Entrou no desenho, onde tudo era mais bonito. Pôs-se na plataforma, no
homem em pé sobre ela. Pequeno na distância. Pinceladas e mais pinceladas
e mais pinceladas. Levantou os braços: pinceladas e mais pinceladas.
Quem haveria de ser ele, aquele homem sobre a plataforma? Eminente,
com toda a certeza, para toda essa gente vir vê-lo. Não apenas um cantor ou
comediante. Um homem fantástico, uma pessoa verdadeiramente boa que
amavam e respeitavam. Pagaram fortunas para entrar, e se não pudessem
pagar ele os deixaria entrar de graça. Um homem bom assim...
Pôs uma pequena câmara de televisão no alto da cúpula. Dirigiu mais
alguns refletores sobre o homem.
Enxugou o pincel, afinando-o ao máximo, e, mediante uns pontinhos,
deu bocas às pessoas maiores mais próximas, para que aclamassem, fazendo
sentir a ele — isto é, ao homem — como ele era bom e quanto o amavam.
Aproximou mais do papel o nariz proeminente e deu bocas com os tais
pontinhos às pessoas menores. Sua mecha caiu. Ele mordeu o lábio, estreitou
os olhos azul-claros. Pontinhos, pontinhos, pontinhos. Começou a ouvir as
pessoas aclamando, rugindo. Uma linda manifestação de amor, como um
trovão que crescia e crescia, e depois pulsava, pulsava, pulsava.

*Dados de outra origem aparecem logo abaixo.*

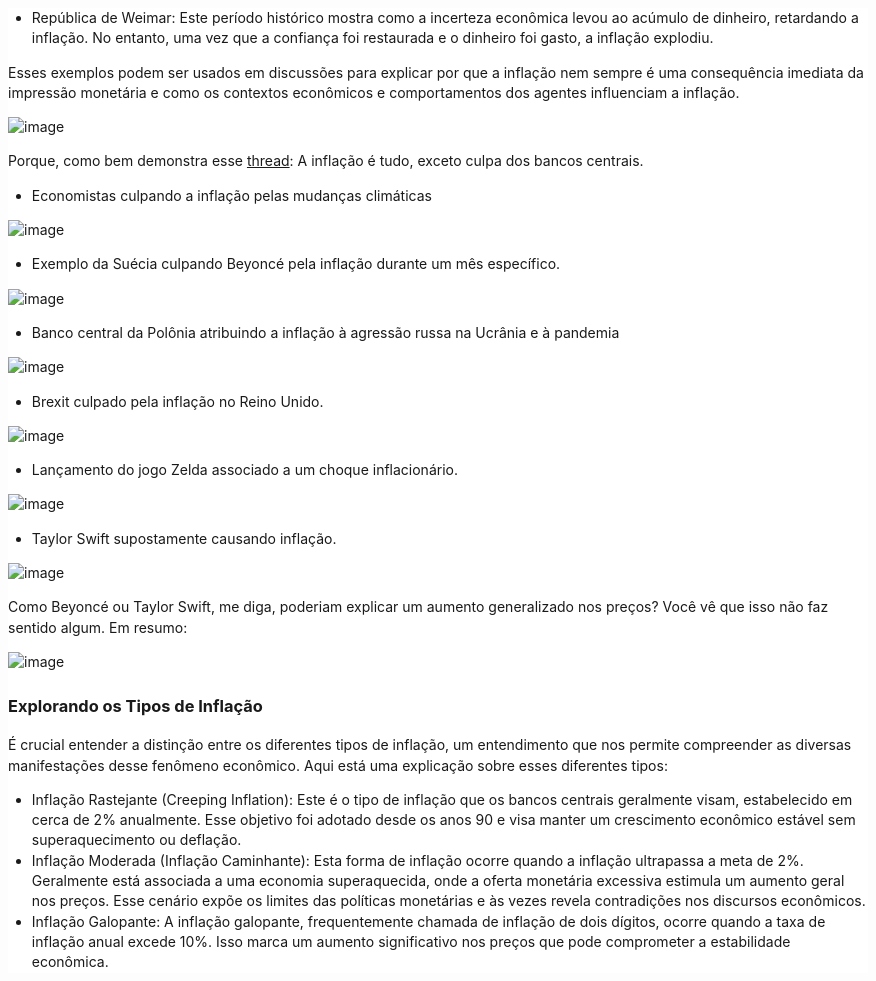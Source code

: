- República de Weimar: Este período histórico mostra como a incerteza econômica levou ao acúmulo de dinheiro, retardando a inflação. No entanto, uma vez que a confiança foi restaurada e o dinheiro foi gasto, a inflação explodiu.

Esses exemplos podem ser usados em discussões para explicar por que a inflação nem sempre é uma consequência imediata da impressão monetária e como os contextos econômicos e comportamentos dos agentes influenciam a inflação.

![image](assets/chapitre-2.2/0.5.webp)

Porque, como bem demonstra esse [thread](https://twitter.com/saifedean/status/1673639779433590786): A inflação é tudo, exceto culpa dos bancos centrais.

- Economistas culpando a inflação pelas mudanças climáticas

![image](assets/chapitre-2.2/8.webp)

- Exemplo da Suécia culpando Beyoncé pela inflação durante um mês específico.

![image](assets/chapitre-2.2/0.webp)

- Banco central da Polônia atribuindo a inflação à agressão russa na Ucrânia e à pandemia

![image](assets/chapitre-2.2/7.webp)

- Brexit culpado pela inflação no Reino Unido.

![image](assets/chapitre-2.2/9.webp)

- Lançamento do jogo Zelda associado a um choque inflacionário.

![image](assets/chapitre-2.2/12.webp)

- Taylor Swift supostamente causando inflação.

![image](assets/chapitre-2.2/15.webp)

Como Beyoncé ou Taylor Swift, me diga, poderiam explicar um aumento generalizado nos preços? Você vê que isso não faz sentido algum. Em resumo:

![image](assets/chapitre-2.2/14.webp)

### Explorando os Tipos de Inflação

É crucial entender a distinção entre os diferentes tipos de inflação, um entendimento que nos permite compreender as diversas manifestações desse fenômeno econômico. Aqui está uma explicação sobre esses diferentes tipos:

- Inflação Rastejante (Creeping Inflation): Este é o tipo de inflação que os bancos centrais geralmente visam, estabelecido em cerca de 2% anualmente. Esse objetivo foi adotado desde os anos 90 e visa manter um crescimento econômico estável sem superaquecimento ou deflação.
- Inflação Moderada (Inflação Caminhante): Esta forma de inflação ocorre quando a inflação ultrapassa a meta de 2%. Geralmente está associada a uma economia superaquecida, onde a oferta monetária excessiva estimula um aumento geral nos preços. Esse cenário expõe os limites das políticas monetárias e às vezes revela contradições nos discursos econômicos.
- Inflação Galopante: A inflação galopante, frequentemente chamada de inflação de dois dígitos, ocorre quando a taxa de inflação anual excede 10%. Isso marca um aumento significativo nos preços que pode comprometer a estabilidade econômica.
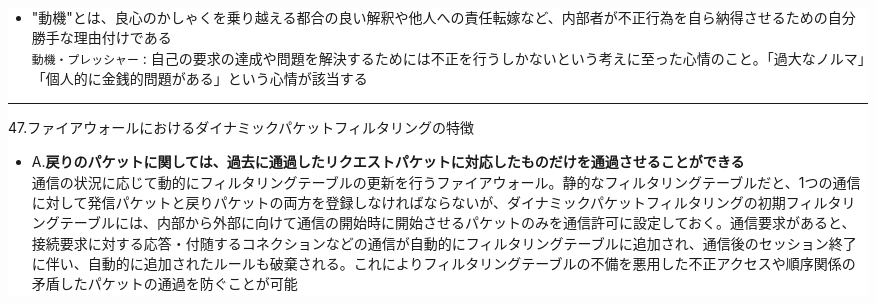- "動機"とは、良心のかしゃくを乗り越える都合の良い解釈や他人への責任転嫁など、内部者が不正行為を自ら納得させるための自分勝手な理由付けである  
`動機・プレッシャー` : 自己の要求の達成や問題を解決するためには不正を行うしかないという考えに至った心情のこと。「過大なノルマ」「個人的に金銭的問題がある」という心情が該当する

---
47.ファイアウォールにおけるダイナミックパケットフィルタリングの特徴

- A.**戻りのパケットに関しては、過去に通過したリクエストパケットに対応したものだけを通過させることができる**  
通信の状況に応じて動的にフィルタリングテーブルの更新を行うファイアウォール。静的なフィルタリングテーブルだと、1つの通信に対して発信パケットと戻りパケットの両方を登録しなければならないが、ダイナミックパケットフィルタリングの初期フィルタリングテーブルには、内部から外部に向けて通信の開始時に開始させるパケットのみを通信許可に設定しておく。通信要求があると、接続要求に対する応答・付随するコネクションなどの通信が自動的にフィルタリングテーブルに追加され、通信後のセッション終了に伴い、自動的に追加されたルールも破棄される。これによりフィルタリングテーブルの不備を悪用した不正アクセスや順序関係の矛盾したパケットの通過を防ぐことが可能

Como naqueles filmes antigos de Hitler.
O AUTOR E SUA OBRA

Alguns críticos já definiram Ira Levin como um dos mais brilhantes


discípulos da escola de Alfred Hitchcock, aquela que reúne os chamados
"mestres do suspense". Enquanto o velho Hitchcock arrepia multidões em
salas de cinema, Ira Levin vem se transformando num conhecido escritor de
best sellers, onde a intriga, o medo e o mistério arrebatam milhares de
leitores em todo o mundo.
Natural de Nova York, onde nasceu a 27 de agosto de 1929, Ira Levin
era um escritor em busca do sucesso desde 1953, época em que escreveu o
primeiro romance, "A kiss before dying". Porém, foi somente em 1967 que
Ira Levin viu realizado o seu objetivo: nesse ano, ao ser editado o romance
"Rosemary's baby", o seu nome passaria a ser rapidamente conhecido, com
o livro esgotando as tiragens em poucas semanas. E chegaria ao êxito
absoluto um ano depois, quando o diretor Roman Polansky transformou "O
bebê de Rosemary" numa das fitas mais célebres da história do cinema de
suspense.
Autor de "Este mundo perfeito" (1972) e "As possuídas" (1974),
lançadas no Brasil, Ira Levin continua nesta obra a técnica de opressão e de
intriga que domina com desenvoltura: "Os meninos do Brasil" (1976) narra
a ambição de um ex-nazista em deflagrar o aparecimento do IV Reich na
América Latina — uma fantasia que o desenvolvimento da engenharia
genética poderá converter em aterradora realidade.